Les apôtres à leur tour font de l’apologie chrétienne tout en évangélisant. Pas plus que le Maître ils ne présentent un système d’apologétique (elle est tout occasionnelle), mais ils usent de la même méthode, bien que déjà avec moins de sûreté et moins d’audace ; moins de génie, si le terme est applicable ici. Je cite dans ce genre les discours des apôtres rapportés au livre des Actes et adressés soit aux Juifs (ch. 2 et 13), soit aux païens (Actes 14.15-18 ; 17.22-32). Ils montrent à la fois de quelles ressources multiples l’apologétique peut et doit user, et quel ton ou quelle allure elle doit revêtir. Il y avait un terrain commun entre le christianisme apostolique et le judaïsme : l’Ancien Testament ; et il y avait un autre terrain commun entre le christianisme apostolique et le paganisme : la révélation naturelle. Or nous constatons que dans les discours des Actes attribués à Paul, par exemple, ce dernier a toujours soin de prendre son point de départ dans l’Ancien Testament s’il s’adresse à des Juifs ; dans la révélation naturelle s’il s’adresse à des païens. Même les apologies personnelles que Paul prononce devant Félix (Actes ch. 24) et devant Festus et Agrippa (Actes ch. 26) deviennent entre ses mains des apologies de l’Evangile. En attestant son innocence personnelle, il attestait par là même la sainteté de son ministère et la valeur de son témoignage.

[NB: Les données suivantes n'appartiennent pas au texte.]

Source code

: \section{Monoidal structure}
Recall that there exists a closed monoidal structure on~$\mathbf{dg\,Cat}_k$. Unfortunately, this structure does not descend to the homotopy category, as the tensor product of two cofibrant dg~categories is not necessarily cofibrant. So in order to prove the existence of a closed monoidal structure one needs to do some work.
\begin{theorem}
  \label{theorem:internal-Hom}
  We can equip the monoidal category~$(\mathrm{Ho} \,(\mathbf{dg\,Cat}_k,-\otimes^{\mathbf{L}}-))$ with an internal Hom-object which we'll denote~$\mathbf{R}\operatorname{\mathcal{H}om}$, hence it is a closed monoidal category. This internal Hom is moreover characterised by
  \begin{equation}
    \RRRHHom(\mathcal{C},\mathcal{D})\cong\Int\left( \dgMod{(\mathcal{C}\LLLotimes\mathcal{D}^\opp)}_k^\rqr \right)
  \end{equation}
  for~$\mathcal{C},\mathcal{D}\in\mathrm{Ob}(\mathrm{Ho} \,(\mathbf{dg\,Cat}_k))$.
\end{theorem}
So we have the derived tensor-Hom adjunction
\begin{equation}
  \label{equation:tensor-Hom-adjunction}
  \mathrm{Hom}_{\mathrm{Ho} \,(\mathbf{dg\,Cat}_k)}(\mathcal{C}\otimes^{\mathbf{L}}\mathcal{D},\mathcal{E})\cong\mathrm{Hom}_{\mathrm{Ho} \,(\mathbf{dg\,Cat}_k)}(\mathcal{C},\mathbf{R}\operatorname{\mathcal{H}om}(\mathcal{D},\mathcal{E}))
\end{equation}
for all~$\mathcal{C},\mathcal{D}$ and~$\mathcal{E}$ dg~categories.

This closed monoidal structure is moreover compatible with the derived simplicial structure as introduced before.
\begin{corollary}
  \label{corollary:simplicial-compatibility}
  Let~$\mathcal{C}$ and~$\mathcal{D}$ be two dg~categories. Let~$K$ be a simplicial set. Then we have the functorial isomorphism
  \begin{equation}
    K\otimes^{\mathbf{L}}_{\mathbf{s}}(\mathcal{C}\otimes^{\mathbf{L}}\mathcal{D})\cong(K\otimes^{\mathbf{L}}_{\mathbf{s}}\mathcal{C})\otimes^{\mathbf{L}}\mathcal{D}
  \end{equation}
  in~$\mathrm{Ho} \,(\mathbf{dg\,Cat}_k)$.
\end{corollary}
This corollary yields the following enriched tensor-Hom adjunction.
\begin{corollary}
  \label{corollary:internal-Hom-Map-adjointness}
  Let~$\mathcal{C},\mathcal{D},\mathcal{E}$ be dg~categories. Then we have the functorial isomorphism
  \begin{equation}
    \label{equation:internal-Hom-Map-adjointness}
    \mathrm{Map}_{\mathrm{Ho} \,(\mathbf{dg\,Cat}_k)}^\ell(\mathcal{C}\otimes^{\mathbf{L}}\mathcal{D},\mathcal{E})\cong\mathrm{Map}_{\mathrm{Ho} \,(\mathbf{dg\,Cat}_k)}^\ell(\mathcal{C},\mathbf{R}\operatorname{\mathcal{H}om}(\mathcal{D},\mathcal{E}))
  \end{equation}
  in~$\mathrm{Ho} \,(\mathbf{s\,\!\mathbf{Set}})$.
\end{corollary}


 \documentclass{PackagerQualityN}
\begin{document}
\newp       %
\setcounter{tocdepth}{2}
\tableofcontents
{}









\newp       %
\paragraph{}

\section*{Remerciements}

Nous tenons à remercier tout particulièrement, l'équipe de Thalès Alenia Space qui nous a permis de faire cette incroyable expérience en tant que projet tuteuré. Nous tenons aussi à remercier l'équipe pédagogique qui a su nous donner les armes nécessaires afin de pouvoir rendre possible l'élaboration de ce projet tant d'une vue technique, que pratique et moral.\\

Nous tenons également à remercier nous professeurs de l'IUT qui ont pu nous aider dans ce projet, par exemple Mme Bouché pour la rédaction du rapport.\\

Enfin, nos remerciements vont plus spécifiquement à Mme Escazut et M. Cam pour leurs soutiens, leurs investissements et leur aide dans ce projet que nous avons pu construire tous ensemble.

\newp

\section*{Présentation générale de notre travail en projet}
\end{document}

Remarquons, en passant, que si Paul est le plus apologiste des apôtres, parce qu’il en est aussi le plus dialecticien et le plus instruit, Jean, si nous nous bornons à ses épîtres, ne l’est en aucune manière. Il serait facile d’en indiquer les raisons : mystique, il saisit les choses dans leur opposition fondamentale, non à l’endroit où elles se touchent encore, mais à l’endroit où elles sont déjà séparées et irréductibles.